[Stored data entries]
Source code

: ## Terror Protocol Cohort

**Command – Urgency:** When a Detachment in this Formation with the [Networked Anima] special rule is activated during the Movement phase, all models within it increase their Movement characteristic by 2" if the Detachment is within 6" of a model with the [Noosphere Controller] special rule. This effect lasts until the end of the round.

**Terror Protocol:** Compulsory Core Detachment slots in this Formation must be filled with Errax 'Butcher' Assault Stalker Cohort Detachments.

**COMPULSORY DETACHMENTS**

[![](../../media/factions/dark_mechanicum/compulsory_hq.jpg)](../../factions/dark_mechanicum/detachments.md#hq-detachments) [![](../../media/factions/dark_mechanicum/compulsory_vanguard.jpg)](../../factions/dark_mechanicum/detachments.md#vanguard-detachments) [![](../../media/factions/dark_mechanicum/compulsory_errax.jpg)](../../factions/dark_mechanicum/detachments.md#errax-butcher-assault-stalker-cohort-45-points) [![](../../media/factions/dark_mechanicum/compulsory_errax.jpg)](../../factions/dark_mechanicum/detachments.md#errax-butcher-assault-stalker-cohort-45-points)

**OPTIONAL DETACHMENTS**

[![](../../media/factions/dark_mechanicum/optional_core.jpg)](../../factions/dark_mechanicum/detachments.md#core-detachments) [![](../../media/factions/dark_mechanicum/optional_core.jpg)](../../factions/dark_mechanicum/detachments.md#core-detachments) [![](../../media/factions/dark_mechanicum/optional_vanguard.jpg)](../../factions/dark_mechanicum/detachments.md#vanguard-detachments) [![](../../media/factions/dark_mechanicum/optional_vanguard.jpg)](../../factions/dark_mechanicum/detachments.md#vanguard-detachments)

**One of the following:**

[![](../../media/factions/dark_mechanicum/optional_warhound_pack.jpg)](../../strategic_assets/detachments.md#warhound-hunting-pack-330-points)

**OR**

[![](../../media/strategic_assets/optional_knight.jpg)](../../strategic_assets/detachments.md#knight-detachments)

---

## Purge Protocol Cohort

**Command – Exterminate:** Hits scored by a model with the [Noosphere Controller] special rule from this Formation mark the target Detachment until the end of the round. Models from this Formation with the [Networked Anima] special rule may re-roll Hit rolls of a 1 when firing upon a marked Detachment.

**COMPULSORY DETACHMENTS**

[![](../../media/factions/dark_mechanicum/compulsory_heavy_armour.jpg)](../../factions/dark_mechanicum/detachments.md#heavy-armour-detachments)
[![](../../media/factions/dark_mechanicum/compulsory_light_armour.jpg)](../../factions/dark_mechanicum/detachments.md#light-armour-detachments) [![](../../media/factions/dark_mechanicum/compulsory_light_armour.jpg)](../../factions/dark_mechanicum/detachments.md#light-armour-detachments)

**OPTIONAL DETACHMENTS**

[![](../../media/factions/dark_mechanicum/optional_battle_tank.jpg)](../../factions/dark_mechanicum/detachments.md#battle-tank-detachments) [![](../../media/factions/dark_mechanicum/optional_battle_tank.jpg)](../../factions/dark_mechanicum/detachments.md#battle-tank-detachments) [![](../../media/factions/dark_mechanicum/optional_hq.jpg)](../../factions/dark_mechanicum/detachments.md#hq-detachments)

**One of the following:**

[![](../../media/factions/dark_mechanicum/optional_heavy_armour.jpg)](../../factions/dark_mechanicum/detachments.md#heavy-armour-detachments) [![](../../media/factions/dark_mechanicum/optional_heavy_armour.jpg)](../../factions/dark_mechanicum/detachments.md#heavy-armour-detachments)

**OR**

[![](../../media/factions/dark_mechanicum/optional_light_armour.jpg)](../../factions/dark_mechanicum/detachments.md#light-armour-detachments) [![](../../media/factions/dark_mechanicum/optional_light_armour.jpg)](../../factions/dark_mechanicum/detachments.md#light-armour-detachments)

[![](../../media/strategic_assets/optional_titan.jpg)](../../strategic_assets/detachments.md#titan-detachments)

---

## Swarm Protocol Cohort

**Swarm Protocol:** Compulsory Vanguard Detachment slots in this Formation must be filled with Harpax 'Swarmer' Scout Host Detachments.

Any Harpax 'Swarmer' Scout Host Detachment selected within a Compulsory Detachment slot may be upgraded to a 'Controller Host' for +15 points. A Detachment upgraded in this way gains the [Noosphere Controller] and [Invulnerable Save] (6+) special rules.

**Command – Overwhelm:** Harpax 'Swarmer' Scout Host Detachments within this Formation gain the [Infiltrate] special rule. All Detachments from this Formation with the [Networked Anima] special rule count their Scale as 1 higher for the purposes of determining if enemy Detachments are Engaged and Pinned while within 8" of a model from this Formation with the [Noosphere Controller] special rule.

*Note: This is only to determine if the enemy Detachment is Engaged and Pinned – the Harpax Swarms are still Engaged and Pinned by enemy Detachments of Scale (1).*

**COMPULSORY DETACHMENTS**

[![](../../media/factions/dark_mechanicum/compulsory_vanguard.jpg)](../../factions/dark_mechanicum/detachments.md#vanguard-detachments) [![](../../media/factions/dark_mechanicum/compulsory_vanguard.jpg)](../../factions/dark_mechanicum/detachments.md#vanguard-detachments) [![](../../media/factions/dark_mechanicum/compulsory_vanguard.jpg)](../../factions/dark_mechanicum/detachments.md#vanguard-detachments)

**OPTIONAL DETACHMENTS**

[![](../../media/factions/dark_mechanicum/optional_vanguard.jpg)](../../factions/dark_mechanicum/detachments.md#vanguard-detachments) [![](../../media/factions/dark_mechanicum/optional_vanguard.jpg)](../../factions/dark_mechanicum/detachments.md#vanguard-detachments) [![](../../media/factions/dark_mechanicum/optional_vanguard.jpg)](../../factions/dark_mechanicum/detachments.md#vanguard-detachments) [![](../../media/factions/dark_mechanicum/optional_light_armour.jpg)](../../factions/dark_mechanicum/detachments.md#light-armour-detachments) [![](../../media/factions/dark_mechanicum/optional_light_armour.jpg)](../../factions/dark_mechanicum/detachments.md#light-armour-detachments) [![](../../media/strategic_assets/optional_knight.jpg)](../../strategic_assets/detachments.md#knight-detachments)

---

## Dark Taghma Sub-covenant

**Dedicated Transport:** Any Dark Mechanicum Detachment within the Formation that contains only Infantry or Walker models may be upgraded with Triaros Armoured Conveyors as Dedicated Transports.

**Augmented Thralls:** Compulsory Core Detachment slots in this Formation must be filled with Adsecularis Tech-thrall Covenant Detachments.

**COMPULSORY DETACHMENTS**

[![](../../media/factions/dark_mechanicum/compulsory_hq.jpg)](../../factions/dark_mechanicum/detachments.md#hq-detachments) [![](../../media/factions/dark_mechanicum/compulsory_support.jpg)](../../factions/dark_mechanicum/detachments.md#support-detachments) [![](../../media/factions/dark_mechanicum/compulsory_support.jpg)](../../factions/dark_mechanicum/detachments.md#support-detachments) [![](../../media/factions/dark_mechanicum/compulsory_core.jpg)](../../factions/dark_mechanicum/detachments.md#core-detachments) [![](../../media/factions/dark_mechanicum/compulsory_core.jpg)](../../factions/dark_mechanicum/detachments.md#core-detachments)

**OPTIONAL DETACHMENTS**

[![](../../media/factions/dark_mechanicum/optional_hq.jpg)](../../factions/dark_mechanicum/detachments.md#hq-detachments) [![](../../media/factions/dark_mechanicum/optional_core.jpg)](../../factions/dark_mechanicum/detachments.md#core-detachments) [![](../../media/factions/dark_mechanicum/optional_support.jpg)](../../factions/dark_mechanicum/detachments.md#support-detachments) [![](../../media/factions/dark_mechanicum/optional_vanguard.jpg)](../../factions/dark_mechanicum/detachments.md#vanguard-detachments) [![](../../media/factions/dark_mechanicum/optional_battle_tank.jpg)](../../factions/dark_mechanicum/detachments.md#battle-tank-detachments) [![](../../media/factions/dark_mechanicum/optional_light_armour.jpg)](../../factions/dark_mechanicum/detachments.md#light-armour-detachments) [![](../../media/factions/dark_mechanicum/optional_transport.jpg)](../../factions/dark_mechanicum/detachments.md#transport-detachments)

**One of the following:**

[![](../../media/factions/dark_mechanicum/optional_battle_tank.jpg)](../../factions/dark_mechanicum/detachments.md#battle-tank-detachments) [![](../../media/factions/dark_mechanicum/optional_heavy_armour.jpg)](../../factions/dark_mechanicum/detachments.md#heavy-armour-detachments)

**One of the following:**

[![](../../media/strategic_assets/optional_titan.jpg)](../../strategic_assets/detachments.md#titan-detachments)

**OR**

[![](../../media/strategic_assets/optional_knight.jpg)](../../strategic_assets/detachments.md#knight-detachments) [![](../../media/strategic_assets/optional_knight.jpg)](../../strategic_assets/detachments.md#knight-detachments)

--- ASSIGNMENT ---
Transcribe the records above from the line holding "Any Harpax 'Swarmer'" down to the line holding "## Dark Taghma Sub-covenant", inclusive, without adding anything.

--- RESPONSE FOR THIS EXERCISE ---
Any Harpax 'Swarmer' Scout Host Detachment selected within a Compulsory Detachment slot may be upgraded to a 'Controller Host' for +15 points. A Detachment upgraded in this way gains the [Noosphere Controller] and [Invulnerable Save] (6+) special rules.

**Command – Overwhelm:** Harpax 'Swarmer' Scout Host Detachments within this Formation gain the [Infiltrate] special rule. All Detachments from this Formation with the [Networked Anima] special rule count their Scale as 1 higher for the purposes of determining if enemy Detachments are Engaged and Pinned while within 8" of a model from this Formation with the [Noosphere Controller] special rule.

*Note: This is only to determine if the enemy Detachment is Engaged and Pinned – the Harpax Swarms are still Engaged and Pinned by enemy Detachments of Scale (1).*

**COMPULSORY DETACHMENTS**

[![](../../media/factions/dark_mechanicum/compulsory_vanguard.jpg)](../../factions/dark_mechanicum/detachments.md#vanguard-detachments) [![](../../media/factions/dark_mechanicum/compulsory_vanguard.jpg)](../../factions/dark_mechanicum/detachments.md#vanguard-detachments) [![](../../media/factions/dark_mechanicum/compulsory_vanguard.jpg)](../../factions/dark_mechanicum/detachments.md#vanguard-detachments)

**OPTIONAL DETACHMENTS**

[![](../../media/factions/dark_mechanicum/optional_vanguard.jpg)](../../factions/dark_mechanicum/detachments.md#vanguard-detachments) [![](../../media/factions/dark_mechanicum/optional_vanguard.jpg)](../../factions/dark_mechanicum/detachments.md#vanguard-detachments) [![](../../media/factions/dark_mechanicum/optional_vanguard.jpg)](../../factions/dark_mechanicum/detachments.md#vanguard-detachments) [![](../../media/factions/dark_mechanicum/optional_light_armour.jpg)](../../factions/dark_mechanicum/detachments.md#light-armour-detachments) [![](../../media/factions/dark_mechanicum/optional_light_armour.jpg)](../../factions/dark_mechanicum/detachments.md#light-armour-detachments) [![](../../media/strategic_assets/optional_knight.jpg)](../../strategic_assets/detachments.md#knight-detachments)

---

## Dark Taghma Sub-covenant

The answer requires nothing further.